Le constat frappe de plus en plus de Français : les délais pour avoir les résultats de tests PCR se rallongent, sous le poids du nombre croissant de personnes qui se rendent dans un laboratoire. "Les résultats ne tombent pas dans la journée mais deux, trois, voire quatre jours après. C'est beaucoup trop long", dénonce Vincent Enouf, responsable adjoint du centre national de référence virus des infections respiratoires de l'Institut Pasteur. "En trois, quatre jours, vous avez le temps de rencontrer d'autres personnes. Il faudrait que les personnes se fassent tester et restent chez elles si elles ont des doutes pour éviter toute contamination potentielle."
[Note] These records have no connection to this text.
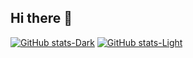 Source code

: ## Hi there 👋

<!--
**xnocode/xnocode** is a ✨ _special_ ✨ repository because its `README.md` (this file) appears on your GitHub profile.

Here are some ideas to get you started:

- 🔭 I’m currently working on ...
- 🌱 I’m currently learning ...
- 👯 I’m looking to collaborate on ...
- 🤔 I’m looking for help with ...
- 💬 Ask me about ...
- 📫 How to reach me: ...
- 😄 Pronouns: ...
- ⚡ Fun fact: ...
-->


[![GitHub stats-Dark](https://github-readme-stats.vercel.app/api?username=xnocode\&show_icons=true\&theme=dark#gh-dark-mode-only)](https://github.com/xnocode/github-readme-stats#responsive-card-theme#gh-dark-mode-only)
[![GitHub stats-Light](https://github-readme-stats.vercel.app/api?username=xnocode\&show_icons=true\&theme=default#gh-light-mode-only)](https://github.com/xnocode/github-readme-stats#responsive-card-theme#gh-light-mode-only)
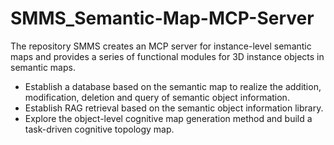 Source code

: # SMMS_Semantic-Map-MCP-Server
The repository SMMS creates an MCP server for instance-level semantic maps and provides a series of functional modules for 3D instance objects in semantic maps.
- Establish a database based on the semantic map to realize the addition, modification, deletion and query of semantic object information.
- Establish RAG retrieval based on the semantic object information library.
- Explore the object-level cognitive map generation method and build a task-driven cognitive topology map.
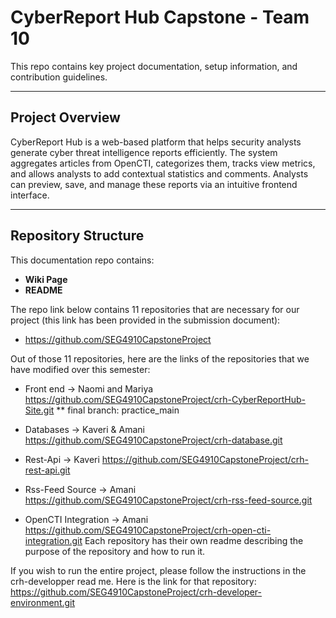 # CyberReport Hub Capstone - Team 10

This repo contains key project documentation, setup information, and contribution guidelines.

---

## Project Overview

CyberReport Hub is a web-based platform that helps security analysts generate cyber threat intelligence reports efficiently. The system aggregates articles from OpenCTI, categorizes them, tracks view metrics, and allows analysts to add contextual statistics and comments. Analysts can preview, save, and manage these reports via an intuitive frontend interface.

---

## Repository Structure

This documentation repo contains:
- **Wiki Page** 
- **README**

The repo link below contains 11 repositories that are necessary for our project (this link has been provided in the submission document):
- https://github.com/SEG4910CapstoneProject

Out of those 11 repositories, here are the links of the repositories that we have modified over this semester:

- Front end -> Naomi and Mariya
    https://github.com/SEG4910CapstoneProject/crh-CyberReportHub-Site.git
    ** final branch: practice_main
  
- Databases -> Kaveri & Amani
    https://github.com/SEG4910CapstoneProject/crh-database.git

- Rest-Api -> Kaveri
   https://github.com/SEG4910CapstoneProject/crh-rest-api.git

- Rss-Feed Source -> Amani
    https://github.com/SEG4910CapstoneProject/crh-rss-feed-source.git

- OpenCTI Integration -> Amani
    https://github.com/SEG4910CapstoneProject/crh-open-cti-integration.git
Each repository has their own readme describing the purpose of the repository and how to run it.

If you wish to run the entire project, please follow the instructions in the crh-developper read me. Here is the link for that repository:
  https://github.com/SEG4910CapstoneProject/crh-developer-environment.git



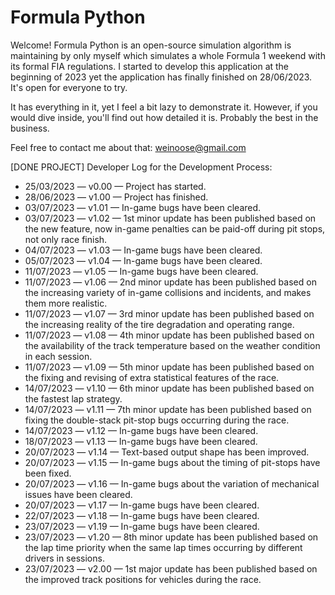 # Formula Python
Welcome! Formula Python is an open-source simulation algorithm is maintaining by only myself which simulates a whole Formula 1 weekend with its formal FIA regulations. I started to develop this application at the beginning of 2023 yet the application has finally finished on 28/06/2023. It's open for everyone to try.

It has everything in it, yet I feel a bit lazy to demonstrate it. However, if you would dive inside, you'll find out how detailed it is. Probably the best in the business.

Feel free to contact me about that: weinoose@gmail.com

[DONE PROJECT] Developer Log for the Development Process:
* 25/03/2023 — v0.00 — Project has started.
* 28/06/2023 — v1.00 — Project has finished.
* 03/07/2023 — v1.01 — In-game bugs have been cleared.
* 03/07/2023 — v1.02 — 1st minor update has been published based on the new feature, now in-game penalties can be paid-off during pit stops, not only race finish.
* 04/07/2023 — v1.03 — In-game bugs have been cleared.
* 05/07/2023 — v1.04 — In-game bugs have been cleared.
* 11/07/2023 — v1.05 — In-game bugs have been cleared.
* 11/07/2023 — v1.06 — 2nd minor update has been published based on the increasing variety of in-game collisions and incidents, and makes them more realistic.
* 11/07/2023 — v1.07 — 3rd minor update has been published based on the increasing reality of the tire degradation and operating range.
* 11/07/2023 — v1.08 — 4th minor update has been published based on the availability of the track temperature based on the weather condition in each session.
* 11/07/2023 — v1.09 — 5th minor update has been published based on the fixing and revising of extra statistical features of the race.
* 14/07/2023 — v1.10 — 6th minor update has been published based on the fastest lap strategy.
* 14/07/2023 — v1.11 — 7th minor update has been published based on fixing the double-stack pit-stop bugs occurring during the race.
* 14/07/2023 — v1.12 — In-game bugs have been cleared.
* 18/07/2023 — v1.13 — In-game bugs have been cleared.
* 20/07/2023 — v1.14 — Text-based output shape has been improved.
* 20/07/2023 — v1.15 — In-game bugs about the timing of pit-stops have been fixed.
* 20/07/2023 — v1.16 — In-game bugs about the variation of mechanical issues have been cleared.
* 20/07/2023 — v1.17 — In-game bugs have been cleared.
* 22/07/2023 — v1.18 — In-game bugs have been cleared.
* 23/07/2023 — v1.19 — In-game bugs have been cleared.
* 23/07/2023 — v1.20 — 8th minor update has been published based on the lap time priority when the same lap times occurring by different drivers in sessions.
* 23/07/2023 — v2.00 — 1st major update has been published based on the improved track positions for vehicles during the race.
Une solution émerge cependant : celle des tests groupés, avec la technique dite du "pooling" ("groupage"). "Il s'agit de prendre les échantillons de plusieurs personnes et de les tester ensemble", explique Martin Blachier. "On ne saura pas qui est positif mais si l'échantillon est positif, on va tester chacune des personnes." "C'est une stratégie qui peut être intéressante, mais on perd en fiabilité au niveau du test", nuance Arthur Clément." "On pourrait réaliser trois millions de tests par semaine sans gros efforts avec cette technique", souligne de son côté le Pr Gérard Dubois. "Il faut ajouter le dépistage massif pour trouver les porteurs asymptomatiques."

Sauf que les spécialistes alertent sur d'autres carences face à une capacité de tests saturée : "On a besoin de plus de réactifs et plus d'automates", déplore Arthur Clément, dont les laboratoires procèdent chaque jour à des tests PCR. "Il y a des efforts sur le nombre de lieux et on peut augmenter le nombre de préleveurs, mais on rencontre un problème de disponibilité des réactifs, qui commencent à être en tension", abonde le Pr Gérard Dubois.

Les tests antigéniques peuvent-ils améliorer la donne ?

Enfin, l'espoir de tests rapides anime la communauté scientifique et les autorités : il s'agit des tests antigéniques, réalisés avec "des anticorps qui vont détecter directement le virus" via des prélèvements naso-pharyngés ou par la salive, expose Vincent Enouf. "De l'autre côté de l'Atlantique, ils sont emballés par ces tests", observe Martin Blachier, pour qui cette solution aurait plusieurs avantages. "Ces tests coûtent 5 dollars avec une promesse de rendu en 15 minutes. Des articles disent que ça pourrait se rapprocher de la sensibilité de la PCR. Ce serait un game-changer."

Il y a pourtant quelques points d'interrogation qui demeurent, alors qu'Olivier Véran a annoncé le déploiement de ces tests antigéniques "cette semaine". Le premier concerne leur méthodologie. "A priori, ils sont moins fiables. Si l'auto-prélèvement est intéressant, on ne peut pas laisser une circulation virale se faire sur la base de mauvais prélèvements par les patients", prévient Arthur Clément. La seconde inconnue est liée à la capacité de cette méthode d'un nouveau genre à pallier les limites des tests PCR actuels. "Il faut multiplier les types de tests, mais je ne suis pas certain que ces tests soient utilisables à très grande échelle", conclut Vincent Enouf.